Overturning Roe v. Wade would send the issue back to the states. Carney noted 38 of the 50 now poised to enforce their own laws – either allowing or banning the procedure. In Arizona, the state Senate Feb. 15 approved a ban on abortions after 15 weeks of gestation, similar to the Mississippi law. The Arizona measure next faces consideration in the state House of Representatives.

A Texas law bans abortion after 6 weeks. Enacted in 2021, the law was upheld March 11 by the state Supreme Court, which the U.S. Supreme Court said was the proper forum since the case involved a question of how the state enforces the law. Significant was that the U.S. Supreme Court allowed the law to stand while it was challenged — the first time since Roe v.
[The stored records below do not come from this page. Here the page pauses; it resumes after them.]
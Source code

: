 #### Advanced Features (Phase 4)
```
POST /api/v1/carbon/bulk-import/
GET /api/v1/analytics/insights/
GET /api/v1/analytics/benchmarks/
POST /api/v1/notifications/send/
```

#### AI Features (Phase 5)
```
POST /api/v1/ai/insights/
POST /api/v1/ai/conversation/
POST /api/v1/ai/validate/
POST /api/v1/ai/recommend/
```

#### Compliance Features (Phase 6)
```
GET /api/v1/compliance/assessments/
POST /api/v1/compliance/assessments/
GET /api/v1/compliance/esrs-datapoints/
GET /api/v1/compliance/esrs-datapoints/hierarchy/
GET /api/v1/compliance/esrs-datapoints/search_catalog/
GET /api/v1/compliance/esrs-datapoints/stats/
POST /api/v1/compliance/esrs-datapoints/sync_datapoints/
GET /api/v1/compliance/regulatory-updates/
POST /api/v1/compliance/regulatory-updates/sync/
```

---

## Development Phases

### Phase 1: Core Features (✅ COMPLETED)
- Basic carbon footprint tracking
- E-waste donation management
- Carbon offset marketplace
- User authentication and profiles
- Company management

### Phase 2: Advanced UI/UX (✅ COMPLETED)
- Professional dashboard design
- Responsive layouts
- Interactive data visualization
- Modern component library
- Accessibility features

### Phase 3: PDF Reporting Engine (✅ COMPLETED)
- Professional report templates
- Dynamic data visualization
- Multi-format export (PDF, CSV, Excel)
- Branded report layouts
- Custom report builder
Wade the nation’s high court “allowed a pro-life law to remain while litigation proceeds in lower courts,” according to the Texas Catholic Conference, the public policy arm of the state’s Catholic bishops.
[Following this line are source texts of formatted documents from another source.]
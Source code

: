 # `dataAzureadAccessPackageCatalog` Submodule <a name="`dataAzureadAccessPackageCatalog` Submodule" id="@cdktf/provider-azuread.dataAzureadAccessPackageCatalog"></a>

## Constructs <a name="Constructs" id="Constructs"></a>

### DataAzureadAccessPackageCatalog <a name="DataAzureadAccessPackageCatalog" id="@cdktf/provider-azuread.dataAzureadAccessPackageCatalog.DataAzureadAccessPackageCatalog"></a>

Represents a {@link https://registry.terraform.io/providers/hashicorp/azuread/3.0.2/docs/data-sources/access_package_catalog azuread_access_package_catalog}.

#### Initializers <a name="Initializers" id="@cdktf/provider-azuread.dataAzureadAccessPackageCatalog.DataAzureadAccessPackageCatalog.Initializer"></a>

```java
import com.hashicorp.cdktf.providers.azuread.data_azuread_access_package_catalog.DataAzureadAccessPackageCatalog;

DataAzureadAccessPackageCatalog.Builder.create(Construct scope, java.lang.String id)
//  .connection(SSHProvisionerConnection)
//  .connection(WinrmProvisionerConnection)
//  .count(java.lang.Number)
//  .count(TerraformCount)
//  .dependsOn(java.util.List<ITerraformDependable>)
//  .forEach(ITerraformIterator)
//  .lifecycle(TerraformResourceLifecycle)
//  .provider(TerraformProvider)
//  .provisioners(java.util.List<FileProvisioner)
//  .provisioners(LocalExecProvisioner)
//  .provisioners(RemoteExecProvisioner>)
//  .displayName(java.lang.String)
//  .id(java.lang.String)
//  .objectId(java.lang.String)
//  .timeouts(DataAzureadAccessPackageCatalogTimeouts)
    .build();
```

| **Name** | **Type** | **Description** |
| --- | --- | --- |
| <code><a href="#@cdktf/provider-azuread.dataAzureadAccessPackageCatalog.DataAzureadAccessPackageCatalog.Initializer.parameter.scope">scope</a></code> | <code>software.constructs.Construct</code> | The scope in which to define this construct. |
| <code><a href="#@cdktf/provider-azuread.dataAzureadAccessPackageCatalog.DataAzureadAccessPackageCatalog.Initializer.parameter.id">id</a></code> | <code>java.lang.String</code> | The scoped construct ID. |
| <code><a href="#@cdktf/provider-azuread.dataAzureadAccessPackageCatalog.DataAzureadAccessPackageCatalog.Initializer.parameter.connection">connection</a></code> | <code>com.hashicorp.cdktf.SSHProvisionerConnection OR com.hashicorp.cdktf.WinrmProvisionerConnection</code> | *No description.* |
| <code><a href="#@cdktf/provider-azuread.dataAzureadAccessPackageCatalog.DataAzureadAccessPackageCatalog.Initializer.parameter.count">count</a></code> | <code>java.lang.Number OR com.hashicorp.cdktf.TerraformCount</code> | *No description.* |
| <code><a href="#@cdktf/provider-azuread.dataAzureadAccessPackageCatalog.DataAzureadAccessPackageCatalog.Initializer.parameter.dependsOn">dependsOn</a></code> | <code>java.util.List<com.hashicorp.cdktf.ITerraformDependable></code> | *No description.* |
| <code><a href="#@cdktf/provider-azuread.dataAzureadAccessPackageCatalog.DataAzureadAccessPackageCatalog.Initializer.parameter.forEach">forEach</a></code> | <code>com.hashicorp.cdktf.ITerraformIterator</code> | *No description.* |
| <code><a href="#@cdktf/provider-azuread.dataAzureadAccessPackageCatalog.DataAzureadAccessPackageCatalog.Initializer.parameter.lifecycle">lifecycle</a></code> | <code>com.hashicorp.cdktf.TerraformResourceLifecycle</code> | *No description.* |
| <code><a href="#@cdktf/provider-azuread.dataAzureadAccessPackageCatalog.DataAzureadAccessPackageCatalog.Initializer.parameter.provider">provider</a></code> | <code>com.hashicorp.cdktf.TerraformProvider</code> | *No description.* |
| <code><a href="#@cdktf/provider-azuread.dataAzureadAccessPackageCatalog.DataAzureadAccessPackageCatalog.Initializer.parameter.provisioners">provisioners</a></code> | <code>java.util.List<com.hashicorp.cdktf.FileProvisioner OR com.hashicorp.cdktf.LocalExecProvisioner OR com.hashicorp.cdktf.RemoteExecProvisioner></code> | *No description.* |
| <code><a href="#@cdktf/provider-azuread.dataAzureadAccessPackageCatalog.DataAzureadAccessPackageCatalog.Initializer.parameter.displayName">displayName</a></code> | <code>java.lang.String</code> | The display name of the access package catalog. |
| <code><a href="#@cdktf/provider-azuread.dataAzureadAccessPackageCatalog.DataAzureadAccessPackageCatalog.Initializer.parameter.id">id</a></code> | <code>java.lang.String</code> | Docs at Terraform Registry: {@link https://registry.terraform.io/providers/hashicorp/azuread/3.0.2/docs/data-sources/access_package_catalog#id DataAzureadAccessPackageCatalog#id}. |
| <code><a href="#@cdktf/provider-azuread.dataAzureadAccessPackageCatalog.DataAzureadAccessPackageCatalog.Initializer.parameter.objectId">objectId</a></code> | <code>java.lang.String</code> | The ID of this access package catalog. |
In Idaho, legislators have sent a measure similar to the Texas law to the governor in Boise.

The Guttmacher Institute, a leading research and policy organization committed to advancing sexual and reproductive health and rights worldwide, acknowledges lawmakers and courts have been inching away from abortion for some time.
“Since 2010, the U.S. abortion landscape has grown increasingly restrictive as more states adopt laws hostile to abortion rights,” the institute states on its website.
According to Guttmacher, 862,320 abortions were provided in U.S. clinical settings in 2017. That year, the rate was 13.5 per 1,000 women ages 15-44. In 1973, the figure was 16.3.

Still, President Joseph Biden, a Roman Catholic, has pledged to defend Roe v. Wade.
“It is a right we believe should be codified into law, and we pledge to defend it with every tool we possess,” he said in a White House statement issued Jan. 22.
Carney said today’s abortion climate is contradictory.

“We do surgeries on unborn children. We don’t allow pregnant women on a rollercoaster, we won’t serve them 10 whiskeys at a bar, but we’ll allow them to have an abortion at 25 weeks. The inconsistency and hypocrisy have caught up to itself – and that’s just from a secular standpoint. We have TV documentaries on the miracle of the womb and the unborn child. So, we can’t have it both ways.

“There are 2,500 abortions a day in the United States,” he continued. “The great injustice of abortion is not only that it actually takes place. It’s that so many think that it’s OK.”

But that may about to change.

“Abortion is an attack on nature, but ultimately, it’s an attack on our Lord, who we can’t fathom how much He loves these children, how much He loves these workers, and how much He wants to see abortion end.”